3) Pinpointing a Cause is Unlikely (but still worth exploring)
Knowing the exact cause of a miscarriage is not always possible and in most cases knowing the cause with certainty is impossible. This can be hard to accept. Over the years, my mind has tried to rationalize and find certainty, even when it is not possible. Ultimately, I’ve learned to accept that there is an aspect of the unknown in most miscarriages and to be ok with that.
4) Request More Testing
While knowing a cause with 100% certainty may be impossible, I found asking why and doing the research and testing worthwhile. Over the years, we uncovered potential factors that may have contributed to my miscarriages. One of these was a blood clotting issue I have, called Antiphospholipid Syndrome (APS). APS has a very specific protocol that I have followed to help ensure a healthy pregnancy. We also found out my husband has fragmented DNA on his sperm. Being able to help control for these two factors in future pregnancies is part of what I believe led to a healthy, full term pregnancy. This is why I recommend advocating for yourself, pushing for more testing when you feel it is warranted and including your husband or partner in that testing.
5) Do what feels right for you!
There is SO much you can do to help with your fertility. For me, I tired a lot of different things and stuck with the pieces that I felt were helpful at the time. A lot of times i found that finding the right person to help me was just as important, if not more, than the modality I selected. A few things to consider-
- acupuncture
- meditation
- diet modifications
- Mayan abdominal massage
- therapy and/or couples therapy
- yoga
- chiropractic work
My main caution with this piece is to not try and do it all, find the thing (or a few things) that feel right for you. Go with your gut on this one.
6) Find your people (you are NOT alone!)
I always felt very alone in what I was experiencing, but I’ve now come to learn that there are plenty of women out there with very similar struggles. I found it useful to connect with others either through in person groups as well as online. I have a group specific for those going through miscarriage, linked here. I would encourage you to go and and find your people, too. A great place to start is Facebook. Depending on your location, you may find there are also a lot of great local, in-person support groups.
7) Furry Friends Help!
For me, this was my cats! If you do not have pets, I would highly recommend looking into and finding the right fit for you. My cats provide me with so much love and comfort, especially when I am having a tough time.
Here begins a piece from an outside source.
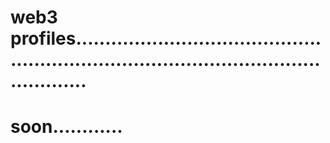 # web3 profiles............................................................................................................
# soon............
8) Struggle Creates Gratitude
For me, the newborn phase with my son was a breeze. I think there is something to years of struggle to make you appreciate a baby on a whole new level. I have enjoyed motherhood and because of what it took to get here, I feel I appreciate the small things just that much more than I would otherwise. I am also able to deal with the difficult times and let small things slide because gratitude is at the root of my experience.
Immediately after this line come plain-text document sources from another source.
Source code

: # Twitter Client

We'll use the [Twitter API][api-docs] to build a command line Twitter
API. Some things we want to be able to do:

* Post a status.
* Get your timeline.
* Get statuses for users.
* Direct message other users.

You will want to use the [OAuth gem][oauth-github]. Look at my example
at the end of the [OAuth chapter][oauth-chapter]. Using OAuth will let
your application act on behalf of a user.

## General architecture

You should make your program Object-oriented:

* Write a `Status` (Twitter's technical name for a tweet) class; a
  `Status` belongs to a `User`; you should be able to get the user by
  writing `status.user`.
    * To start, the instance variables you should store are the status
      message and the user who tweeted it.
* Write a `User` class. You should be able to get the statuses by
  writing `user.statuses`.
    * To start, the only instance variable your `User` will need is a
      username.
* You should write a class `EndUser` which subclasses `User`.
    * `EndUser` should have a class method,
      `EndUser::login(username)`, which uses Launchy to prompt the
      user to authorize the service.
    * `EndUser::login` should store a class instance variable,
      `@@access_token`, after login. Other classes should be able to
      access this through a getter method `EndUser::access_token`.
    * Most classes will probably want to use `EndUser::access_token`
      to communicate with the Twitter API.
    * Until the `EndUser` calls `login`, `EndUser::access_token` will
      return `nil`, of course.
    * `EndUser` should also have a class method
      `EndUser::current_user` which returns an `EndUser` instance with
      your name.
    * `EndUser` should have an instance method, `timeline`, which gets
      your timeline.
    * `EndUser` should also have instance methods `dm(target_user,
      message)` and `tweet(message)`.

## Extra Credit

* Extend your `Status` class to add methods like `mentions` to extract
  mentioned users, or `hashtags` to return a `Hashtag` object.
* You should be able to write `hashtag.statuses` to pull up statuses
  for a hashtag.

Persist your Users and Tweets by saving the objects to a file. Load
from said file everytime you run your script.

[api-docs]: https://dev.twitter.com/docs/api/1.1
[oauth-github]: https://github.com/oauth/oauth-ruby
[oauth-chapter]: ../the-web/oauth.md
9) There is More than One Way Forward
This one is so key and for me is one of the reasons behind me creating Miscarriage Hope Desk. In the moment, I often felt like my options were limited and bleak, but I was able to step back during key parts of my journey and realize that I always had a choice and multiple options. With this perspective, I was able to select an option that felt right to me and my husband and not feel forced into anything.
10) The Ending
What I really wish I’d known before I set out on my journey to build my family was the ending. If I knew just how beautiful it would be in the end, i would have known from the beginning it was all worthwhile.